### Work order
The exercise asks you to copy every line below in which "Installation" appears.

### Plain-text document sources
>>>>>
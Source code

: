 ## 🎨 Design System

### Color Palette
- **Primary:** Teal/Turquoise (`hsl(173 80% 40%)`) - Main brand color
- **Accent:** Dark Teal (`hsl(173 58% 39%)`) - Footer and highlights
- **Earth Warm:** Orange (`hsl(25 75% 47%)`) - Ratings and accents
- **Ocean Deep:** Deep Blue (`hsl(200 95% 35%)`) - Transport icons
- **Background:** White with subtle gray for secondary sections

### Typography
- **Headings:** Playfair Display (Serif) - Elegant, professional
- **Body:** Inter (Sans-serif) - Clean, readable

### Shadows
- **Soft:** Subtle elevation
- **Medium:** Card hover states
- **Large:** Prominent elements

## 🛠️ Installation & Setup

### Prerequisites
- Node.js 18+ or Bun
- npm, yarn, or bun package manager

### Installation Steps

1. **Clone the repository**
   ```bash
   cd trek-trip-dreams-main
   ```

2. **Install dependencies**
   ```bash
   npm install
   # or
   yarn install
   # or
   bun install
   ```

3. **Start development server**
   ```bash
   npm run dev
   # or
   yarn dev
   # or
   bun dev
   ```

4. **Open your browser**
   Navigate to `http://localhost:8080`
<<<<<
### Output
## 🛠️ Installation & Setup
### Installation Steps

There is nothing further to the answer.